Title: Rules-based process mining to discover PLM system processes
Authors: Antonia Azzini; Paolo Ceravolo; Angelo Corallo; Ernesto Damiani; Mariangela Lazoi; Manuela Marra
Addresses: Consorzio per il Trasferimento Tecnologico, C2T, Carate Brianza, MB, Italy ' Dipartimento di Informatica, Università degli Studi di Milano, Milano, Italy ' Dipartimento di Ingegneria dell'Innovazione, Università del Salento, Lecce, Italy ' Department of Electrical Engineering and Computer Science, Khalifa University, Abu Dhabi, UAE ' Dipartimento di Ingegneria dell'Innovazione, Università del Salento, Lecce, Italy ' Dipartimento di Ingegneria dell'Innovazione, Università del Salento, Lecce, Italy
Abstract: The value of product lifecycle management systems (PLMS) is more and more recognised by companies and its use current has enormously increased. It is mainly used during the product design when different roles collaborate for sharing models, take review decisions, and approve or reject preliminary results. Often, companies have a general 'picture' about the processes involving PLMS (who performs an activity, when it is performed, what is done) but this knowledge can be reinforced, improved and modified using process mining.
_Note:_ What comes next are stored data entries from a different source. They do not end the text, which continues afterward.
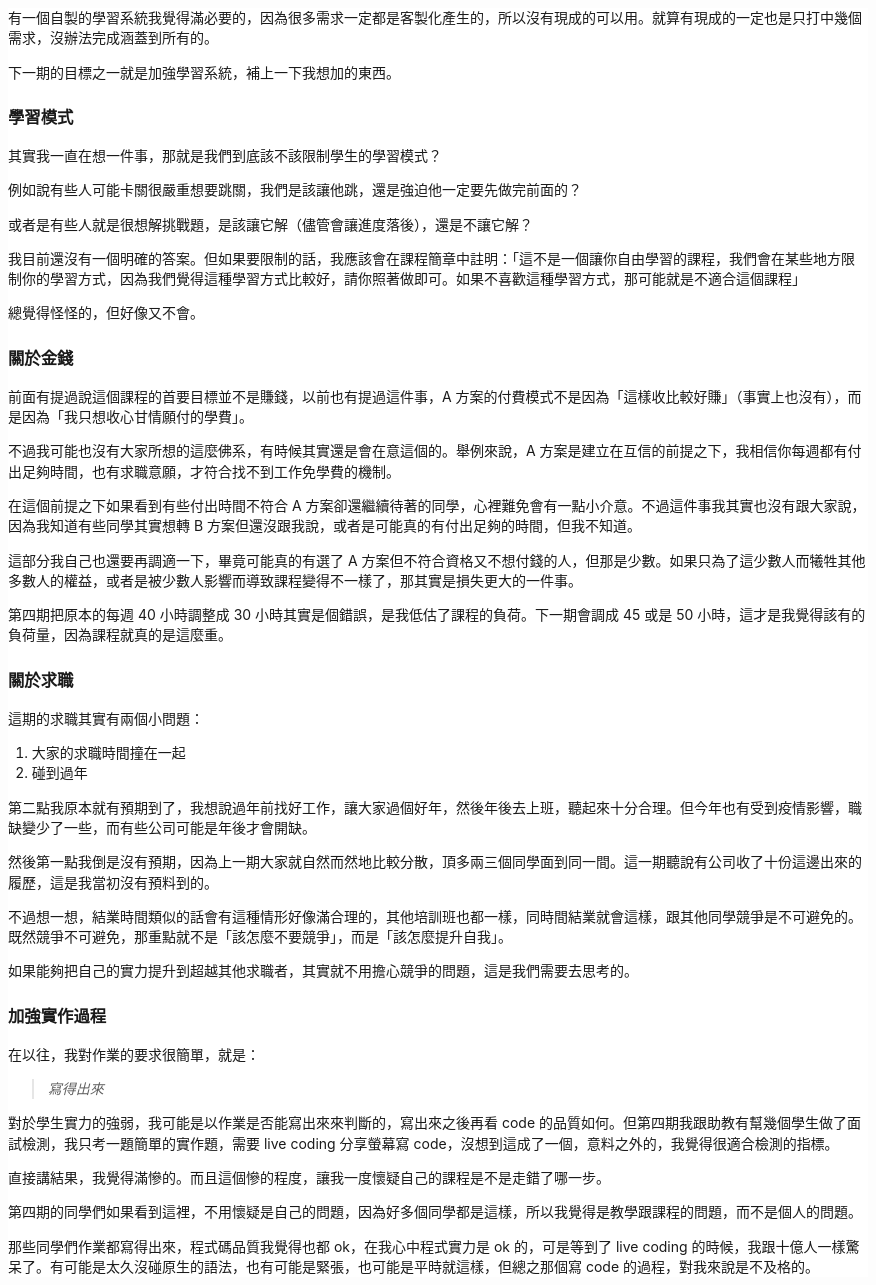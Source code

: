 有一個自製的學習系統我覺得滿必要的，因為很多需求一定都是客製化產生的，所以沒有現成的可以用。就算有現成的一定也是只打中幾個需求，沒辦法完成涵蓋到所有的。

下一期的目標之一就是加強學習系統，補上一下我想加的東西。

### 學習模式

其實我一直在想一件事，那就是我們到底該不該限制學生的學習模式？

例如說有些人可能卡關很嚴重想要跳關，我們是該讓他跳，還是強迫他一定要先做完前面的？

或者是有些人就是很想解挑戰題，是該讓它解（儘管會讓進度落後），還是不讓它解？

我目前還沒有一個明確的答案。但如果要限制的話，我應該會在課程簡章中註明：「這不是一個讓你自由學習的課程，我們會在某些地方限制你的學習方式，因為我們覺得這種學習方式比較好，請你照著做即可。如果不喜歡這種學習方式，那可能就是不適合這個課程」

總覺得怪怪的，但好像又不會。

### 關於金錢

前面有提過說這個課程的首要目標並不是賺錢，以前也有提過這件事，A 方案的付費模式不是因為「這樣收比較好賺」（事實上也沒有），而是因為「我只想收心甘情願付的學費」。

不過我可能也沒有大家所想的這麼佛系，有時候其實還是會在意這個的。舉例來說，A 方案是建立在互信的前提之下，我相信你每週都有付出足夠時間，也有求職意願，才符合找不到工作免學費的機制。

在這個前提之下如果看到有些付出時間不符合 A 方案卻還繼續待著的同學，心裡難免會有一點小介意。不過這件事我其實也沒有跟大家說，因為我知道有些同學其實想轉 B 方案但還沒跟我說，或者是可能真的有付出足夠的時間，但我不知道。

這部分我自己也還要再調適一下，畢竟可能真的有選了 A 方案但不符合資格又不想付錢的人，但那是少數。如果只為了這少數人而犧牲其他多數人的權益，或者是被少數人影響而導致課程變得不一樣了，那其實是損失更大的一件事。

第四期把原本的每週 40 小時調整成 30 小時其實是個錯誤，是我低估了課程的負荷。下一期會調成 45 或是 50 小時，這才是我覺得該有的負荷量，因為課程就真的是這麼重。

### 關於求職

這期的求職其實有兩個小問題：

1.  大家的求職時間撞在一起
2.  碰到過年

第二點我原本就有預期到了，我想說過年前找好工作，讓大家過個好年，然後年後去上班，聽起來十分合理。但今年也有受到疫情影響，職缺變少了一些，而有些公司可能是年後才會開缺。

然後第一點我倒是沒有預期，因為上一期大家就自然而然地比較分散，頂多兩三個同學面到同一間。這一期聽說有公司收了十份這邊出來的履歷，這是我當初沒有預料到的。

不過想一想，結業時間類似的話會有這種情形好像滿合理的，其他培訓班也都一樣，同時間結業就會這樣，跟其他同學競爭是不可避免的。既然競爭不可避免，那重點就不是「該怎麼不要競爭」，而是「該怎麼提升自我」。

如果能夠把自己的實力提升到超越其他求職者，其實就不用擔心競爭的問題，這是我們需要去思考的。

### 加強實作過程

在以往，我對作業的要求很簡單，就是：

> _寫得出來_

對於學生實力的強弱，我可能是以作業是否能寫出來來判斷的，寫出來之後再看 code 的品質如何。但第四期我跟助教有幫幾個學生做了面試檢測，我只考一題簡單的實作題，需要 live coding 分享螢幕寫 code，沒想到這成了一個，意料之外的，我覺得很適合檢測的指標。

直接講結果，我覺得滿慘的。而且這個慘的程度，讓我一度懷疑自己的課程是不是走錯了哪一步。

第四期的同學們如果看到這裡，不用懷疑是自己的問題，因為好多個同學都是這樣，所以我覺得是教學跟課程的問題，而不是個人的問題。

那些同學們作業都寫得出來，程式碼品質我覺得也都 ok，在我心中程式實力是 ok 的，可是等到了 live coding 的時候，我跟十億人一樣驚呆了。有可能是太久沒碰原生的語法，也有可能是緊張，也可能是平時就這樣，但總之那個寫 code 的過程，對我來說是不及格的。
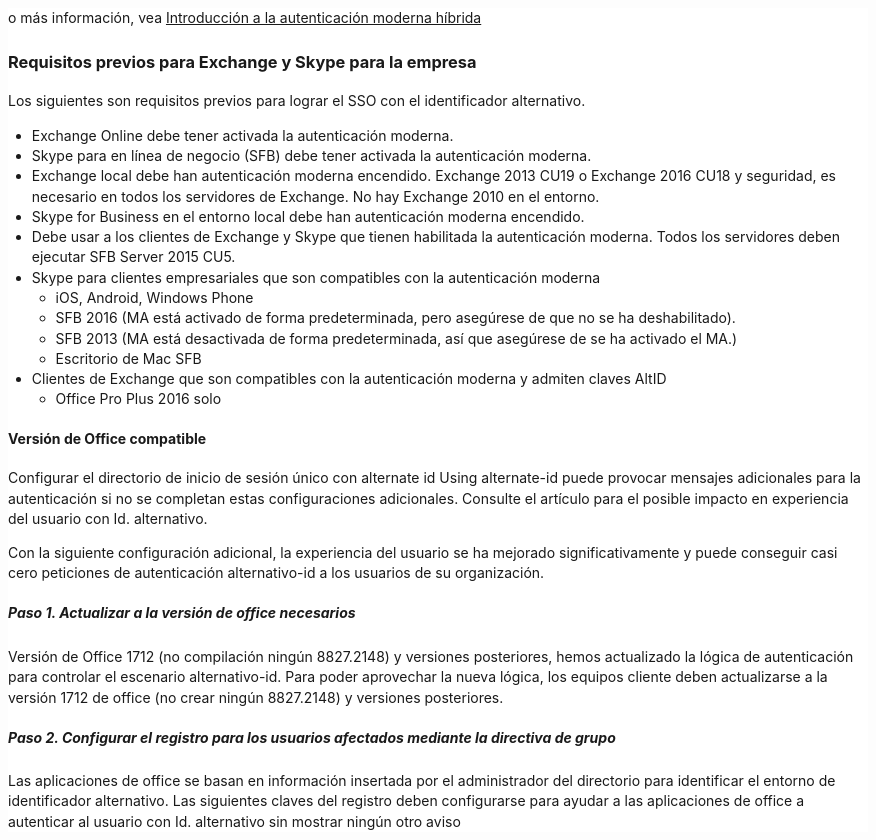o más información, vea [Introducción a la autenticación moderna híbrida](https://support.office.com/en-us/article/Hybrid-Modern-Authentication-overview-and-prerequisites-for-using-it-with-on-premises-Skype-for-Business-and-Exchange-servers-ef753b32-7251-4c9e-b442-1a5aec14e58d)

### <a name="pre-requisites-for-exchange-and-skype-for-business"></a>Requisitos previos para Exchange y Skype para la empresa
Los siguientes son requisitos previos para lograr el SSO con el identificador alternativo.

- Exchange Online debe tener activada la autenticación moderna.
- Skype para en línea de negocio (SFB) debe tener activada la autenticación moderna.
- Exchange local debe han autenticación moderna encendido.  Exchange 2013 CU19 o Exchange 2016 CU18 y seguridad, es necesario en todos los servidores de Exchange. No hay Exchange 2010 en el entorno.
- Skype for Business en el entorno local debe han autenticación moderna encendido.
- Debe usar a los clientes de Exchange y Skype que tienen habilitada la autenticación moderna. Todos los servidores deben ejecutar SFB Server 2015 CU5.
- Skype para clientes empresariales que son compatibles con la autenticación moderna
   - iOS, Android, Windows Phone
   - SFB 2016 (MA está activado de forma predeterminada, pero asegúrese de que no se ha deshabilitado).
   - SFB 2013 (MA está desactivada de forma predeterminada, así que asegúrese de se ha activado el MA.)
   - Escritorio de Mac SFB
- Clientes de Exchange que son compatibles con la autenticación moderna y admiten claves AltID
    - Office Pro Plus 2016 solo





#### <a name="supported-office-version"></a>Versión de Office compatible

Configurar el directorio de inicio de sesión único con alternate id Using alternate-id puede provocar mensajes adicionales para la autenticación si no se completan estas configuraciones adicionales. Consulte el artículo para el posible impacto en experiencia del usuario con Id. alternativo.

Con la siguiente configuración adicional, la experiencia del usuario se ha mejorado significativamente y puede conseguir casi cero peticiones de autenticación alternativo-id a los usuarios de su organización.

##### <a name="step-1-update-to-required-office-version"></a>Paso 1. Actualizar a la versión de office necesarios
Versión de Office 1712 (no compilación ningún 8827.2148) y versiones posteriores, hemos actualizado la lógica de autenticación para controlar el escenario alternativo-id. Para poder aprovechar la nueva lógica, los equipos cliente deben actualizarse a la versión 1712 de office (no crear ningún 8827.2148) y versiones posteriores.

##### <a name="step-2-configure-registry-for-impacted-users-using-group-policy"></a>Paso 2. Configurar el registro para los usuarios afectados mediante la directiva de grupo
Las aplicaciones de office se basan en información insertada por el administrador del directorio para identificar el entorno de identificador alternativo. Las siguientes claves del registro deben configurarse para ayudar a las aplicaciones de office a autenticar al usuario con Id. alternativo sin mostrar ningún otro aviso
Here the knowledge is extracted from the event logs, and model-aware analytics are generated to evaluate the modelled, known and executed process. The business rules filter the logs and verify the impact on the process mining metrics to minimise the divergences between modelled and actual processes and improve the resulting quality metrics. The results help business users to identify lines of investigation for deviations from expected behaviour and propose improvement measures.
Keywords: process mining; business process assessment; product lifecycle management; PLM; business rules.
DOI: 10.1504/IJPLM.2021.116209
International Journal of Product Lifecycle Management, 2021 Vol.13 No.2, pp.159 - 185
Received: 06 Aug 2020
Accepted: 22 Dec 2020
Published online: 13 Jul 2021 *